No one should ignore the deaths that the virus has caused or is likely to cause before this particularly ugly pandemic has receded. As we currently approach some 70,000 deaths in the US caused by COVID-19, we are unpleasantly reminded that an ounce of prevention is better than a pound of cure. That said, adequate preparation for rare events is not particularly a virtue that Government has demonstrated. On the contrary, Government has been caught out more frequently than not when confronted with a rapid change in geopolitics, pandemics, or rapid technological change. That is in the nature of a free state governed by modest checks and balances. There will always be new dangers and questionable responses. Freedom is not a free lunch. We pay for our freedom by allowing multiple sources of information…and the threat that is insidious is to suppress the vast amounts of information that markets provide merely by their operation. Government may be a poor example of a first responder.

There are always post event claims of the “gurudom,” voices unlistened to at an early time, but Government is always and anywhere a late starter and then an information suppressor.

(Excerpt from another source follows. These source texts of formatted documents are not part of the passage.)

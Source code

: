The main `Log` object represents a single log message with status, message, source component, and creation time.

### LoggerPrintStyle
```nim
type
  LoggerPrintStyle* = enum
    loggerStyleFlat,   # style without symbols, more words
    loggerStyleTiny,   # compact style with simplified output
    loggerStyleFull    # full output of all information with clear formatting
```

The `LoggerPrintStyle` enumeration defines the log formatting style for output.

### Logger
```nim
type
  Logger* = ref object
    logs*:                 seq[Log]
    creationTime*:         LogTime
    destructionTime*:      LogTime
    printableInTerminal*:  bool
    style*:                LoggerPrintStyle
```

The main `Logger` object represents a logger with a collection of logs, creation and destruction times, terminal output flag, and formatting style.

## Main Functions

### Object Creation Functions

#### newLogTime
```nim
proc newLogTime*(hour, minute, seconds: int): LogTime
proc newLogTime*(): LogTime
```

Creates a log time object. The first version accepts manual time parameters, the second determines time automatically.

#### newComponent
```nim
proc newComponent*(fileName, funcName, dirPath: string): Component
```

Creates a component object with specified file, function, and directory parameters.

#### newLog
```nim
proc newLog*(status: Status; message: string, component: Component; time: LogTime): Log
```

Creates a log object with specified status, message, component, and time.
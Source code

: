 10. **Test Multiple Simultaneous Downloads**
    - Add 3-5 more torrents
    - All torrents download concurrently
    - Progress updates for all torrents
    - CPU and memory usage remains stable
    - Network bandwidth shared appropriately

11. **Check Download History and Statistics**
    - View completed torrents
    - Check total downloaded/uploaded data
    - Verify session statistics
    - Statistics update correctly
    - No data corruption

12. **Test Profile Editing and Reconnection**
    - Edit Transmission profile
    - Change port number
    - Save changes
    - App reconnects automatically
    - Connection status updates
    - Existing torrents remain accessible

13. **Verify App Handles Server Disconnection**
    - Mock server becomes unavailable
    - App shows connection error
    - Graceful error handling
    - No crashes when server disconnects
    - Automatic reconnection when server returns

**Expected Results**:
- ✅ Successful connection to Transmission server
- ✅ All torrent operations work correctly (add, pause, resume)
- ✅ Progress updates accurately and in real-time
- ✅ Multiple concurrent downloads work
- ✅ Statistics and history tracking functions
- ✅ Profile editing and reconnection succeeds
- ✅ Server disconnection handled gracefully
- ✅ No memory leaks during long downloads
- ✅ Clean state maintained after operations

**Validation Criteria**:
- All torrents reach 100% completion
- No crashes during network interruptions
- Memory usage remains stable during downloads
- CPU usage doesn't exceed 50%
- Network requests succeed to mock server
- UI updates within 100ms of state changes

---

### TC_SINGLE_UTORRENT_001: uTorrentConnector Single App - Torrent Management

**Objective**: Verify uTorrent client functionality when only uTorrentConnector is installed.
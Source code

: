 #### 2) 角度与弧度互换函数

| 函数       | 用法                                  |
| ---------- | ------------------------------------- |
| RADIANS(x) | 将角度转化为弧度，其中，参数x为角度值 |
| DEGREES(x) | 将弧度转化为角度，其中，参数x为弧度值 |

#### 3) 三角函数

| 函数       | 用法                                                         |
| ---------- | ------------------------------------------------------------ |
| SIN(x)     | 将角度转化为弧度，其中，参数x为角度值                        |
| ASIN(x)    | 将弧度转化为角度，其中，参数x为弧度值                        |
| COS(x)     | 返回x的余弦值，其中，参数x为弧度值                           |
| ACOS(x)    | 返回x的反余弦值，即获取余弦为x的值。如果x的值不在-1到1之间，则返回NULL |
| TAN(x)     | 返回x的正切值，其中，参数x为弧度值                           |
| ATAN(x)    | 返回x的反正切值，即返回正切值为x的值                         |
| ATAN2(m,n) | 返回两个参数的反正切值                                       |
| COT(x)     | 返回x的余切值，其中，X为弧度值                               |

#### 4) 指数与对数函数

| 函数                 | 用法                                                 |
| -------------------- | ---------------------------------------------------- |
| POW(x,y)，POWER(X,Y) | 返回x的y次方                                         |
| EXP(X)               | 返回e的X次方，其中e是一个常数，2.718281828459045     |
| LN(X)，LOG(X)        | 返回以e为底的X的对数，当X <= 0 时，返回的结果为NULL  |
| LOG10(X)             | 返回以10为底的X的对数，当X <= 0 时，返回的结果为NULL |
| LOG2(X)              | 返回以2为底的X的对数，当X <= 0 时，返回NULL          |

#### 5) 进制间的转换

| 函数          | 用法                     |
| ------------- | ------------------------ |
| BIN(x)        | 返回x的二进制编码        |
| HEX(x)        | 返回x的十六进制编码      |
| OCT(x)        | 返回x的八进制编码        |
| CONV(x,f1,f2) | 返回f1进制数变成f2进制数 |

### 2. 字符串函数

Risk management occurs in private business because of the necessity of a budget restraints and the claims of equity and debt holders on current earnings coupled to the limits of corporate saving. That is how it should be. Failure in corporate or personal business is a great, even if unplanned, source of innovation. Yet, innovation is the mechanism that produces a better life for our specie. We learn, often through tragic circumstances, where not to reside, which natural flora and fauna are dangerous to our health, and which devices are likely to help us when we are surrounded by dangers to our survival. We do it piecemeal, and the uphill road to knowledge and control is fraught with many setbacks. However, the human condition is built on learning and progressing diversified by our experience in many different environments. That cumulative learning curve is our human history..

In military affairs, the State is often the driver of technology change, but there too, the State stumbles and often goes down roads to dead ends. In the worst of cases, we see the State collapse when it cannot marshal sufficient technologies or manpower or bureaucratic organization to overcome its adversaries. That is an important historical marker that should caution us to rely solely on the State organization of science, technology, production, and distribution. There is simply no way centralized government planning can duplicate the massive information production and distribution that a myriad of private markets provides nor the ever-present incentives to innovate when sufficient information is available. State planning often relies on very imperfect information and then commits vast quantities of resources chasing down roads to nowhere.

While it is true that there some counterexamples to these State-generated failures, it is more often than that States bury false moves and strategies until the light of historical research finally highlights them…often generations later. Sometimes, we attribute these cover-ups as the result of poor leadership, but that is truly another kind of error. With the power to marshal State resources, most leaders that go down false paths do not willingly provide evidence of their errors and there is no market response that normally would be self-correcting when error produces loss. In the most violent examples, States that find individuals who disagree with policy or judgment calls on the direction of technology or strategy use State violence to suppress alternative interpretations of facts and policies. Stalin murdered Tukhachevsky—his erstwhile former leading general of WWI—-prior to the advent of WWII. While the US doesn’t murder dissident military leaders, it does punish those out of step leaders who want to pursue alternatives not endorsed by the current ruling military clique. Hello Billy Mitchell, and George Patton—-you have great company with Winston Churchill.

That is the nature of Government—-it severely punishes dissenters within. Furthermore, it is hard for Government to finance and nurture alternative paths under the duress of military survival—-precisely what markets do every day. Great discoveries come from mavericks who throw out conventional wisdom because their failures are personal, not societal. Government failure can be societal precisely because once we hand over markets to Government, there are few outside alternatives to the Government ”truth!”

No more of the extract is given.